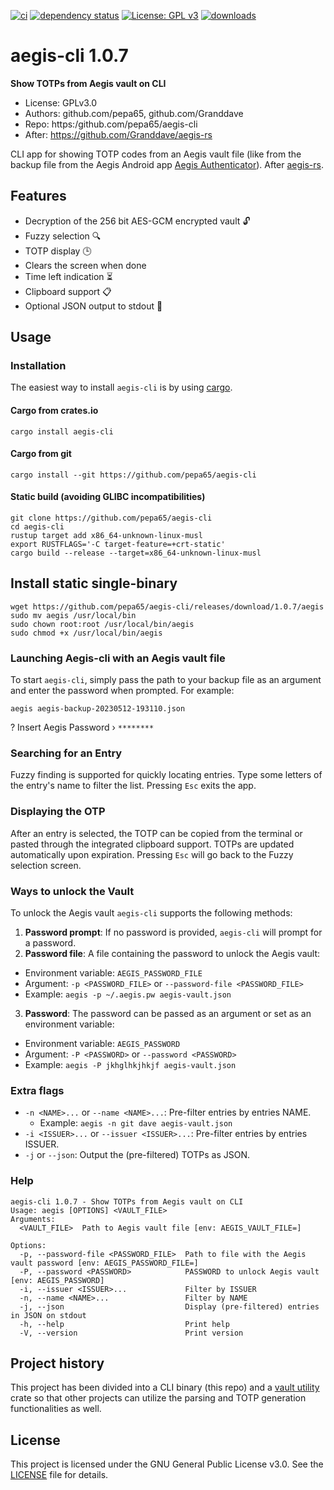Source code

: [![ci](https://github.com/pepa65/aegis-cli/actions/workflows/ci.yml/badge.svg)](https://github.com/pepa65/aegis-cli/actions)
[![dependency status](https://deps.rs/repo/github/pepa65/aegis-cli/status.svg)](https://deps.rs/repo/github/pepa65/aegis-cli)
[![License: GPL v3](https://img.shields.io/badge/License-GPLv3-blue.svg)](https://www.gnu.org/licenses/gpl-3.0)
[![downloads](https://img.shields.io/crates/d/aegis-cli.svg)](https://crates.io/crates/aegis-cli)

# aegis-cli 1.0.7
**Show TOTPs from Aegis vault on CLI**

* License: GPLv3.0
* Authors: github.com/pepa65, github.com/Granddave
* Repo: https:/github.com/pepa65/aegis-cli
* After: https://github.com/Granddave/aegis-rs

CLI app for showing TOTP codes from an Aegis vault file (like from the backup file from the Aegis Android app [Aegis Authenticator](https://github.com/beemdevelopment/Aegis)). After [aegis-rs](https://github.com/Granddave/aegis-rs).

## Features
* Decryption of the 256 bit AES-GCM encrypted vault 🔓
* Fuzzy selection 🔍
* TOTP display 🕒
* Clears the screen when done
* Time left indication ⏳
* Clipboard support 📋
* Optional JSON output to stdout 📜

## Usage
### Installation
The easiest way to install `aegis-cli` is by using [cargo](https://crates.io/).

#### Cargo from crates.io
`cargo install aegis-cli`

#### Cargo from git

`cargo install --git https://github.com/pepa65/aegis-cli`

#### Static build (avoiding GLIBC incompatibilities)
```
git clone https://github.com/pepa65/aegis-cli
cd aegis-cli
rustup target add x86_64-unknown-linux-musl
export RUSTFLAGS='-C target-feature=+crt-static'
cargo build --release --target=x86_64-unknown-linux-musl
```

## Install static single-binary
```
wget https://github.com/pepa65/aegis-cli/releases/download/1.0.7/aegis
sudo mv aegis /usr/local/bin
sudo chown root:root /usr/local/bin/aegis
sudo chmod +x /usr/local/bin/aegis
```

### Launching Aegis-cli with an Aegis vault file
To start `aegis-cli`, simply pass the path to your backup file as an argument and enter the password when prompted.
For example:

`aegis aegis-backup-20230512-193110.json`

? Insert Aegis Password › `********`

### Searching for an Entry
Fuzzy finding is supported for quickly locating entries. Type some letters of the entry's name to filter the list.
Pressing `Esc` exits the app.

### Displaying the OTP
After an entry is selected, the TOTP can be copied from the terminal or pasted through the integrated clipboard support.
TOTPs are updated automatically upon expiration. Pressing `Esc` will go back to the Fuzzy selection screen.

### Ways to unlock the Vault
To unlock the Aegis vault `aegis-cli` supports the following methods:

1. **Password prompt**: If no password is provided, `aegis-cli` will prompt for a password.
2. **Password file**: A file containing the password to unlock the Aegis vault:
  - Environment variable: `AEGIS_PASSWORD_FILE`
  - Argument: `-p <PASSWORD_FILE>` or `--password-file <PASSWORD_FILE>`
  - Example: `aegis -p ~/.aegis.pw aegis-vault.json`
3. **Password**: The password can be passed as an argument or set as an environment variable:
  - Environment variable: `AEGIS_PASSWORD`
  - Argument: `-P <PASSWORD>` or `--password <PASSWORD>`
  - Example: `aegis -P jkhglhkjhkjf aegis-vault.json`

### Extra flags
* `-n <NAME>...` or `--name <NAME>...`: Pre-filter entries by entries NAME.
  - Example: `aegis -n git dave aegis-vault.json`
* `-i <ISSUER>...` or `--issuer <ISSUER>...`: Pre-filter entries by entries ISSUER.
* `-j` or `--json`: Output the (pre-filtered) TOTPs as JSON.

### Help
```
aegis-cli 1.0.7 - Show TOTPs from Aegis vault on CLI
Usage: aegis [OPTIONS] <VAULT_FILE>
Arguments:
  <VAULT_FILE>  Path to Aegis vault file [env: AEGIS_VAULT_FILE=]

Options:
  -p, --password-file <PASSWORD_FILE>  Path to file with the Aegis vault password [env: AEGIS_PASSWORD_FILE=]
  -P, --password <PASSWORD>            PASSWORD to unlock Aegis vault [env: AEGIS_PASSWORD]
  -i, --issuer <ISSUER>...             Filter by ISSUER
  -n, --name <NAME>...                 Filter by NAME
  -j, --json                           Display (pre-filtered) entries in JSON on stdout
  -h, --help                           Print help
  -V, --version                        Print version
```

## Project history
This project has been divided into a CLI binary (this repo) and a [vault
utility](https://github.com/Granddave/aegis-vault-utils) crate so that other
projects can utilize the parsing and TOTP generation functionalities as well.

## License
This project is licensed under the GNU General Public License v3.0. See the [LICENSE](LICENSE) file for details.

*Goal of the exercise*. Filter these records, keeping every line where the word "screen" occurs.

*Expected answer*.
* Clears the screen when done
TOTPs are updated automatically upon expiration. Pressing `Esc` will go back to the Fuzzy selection screen.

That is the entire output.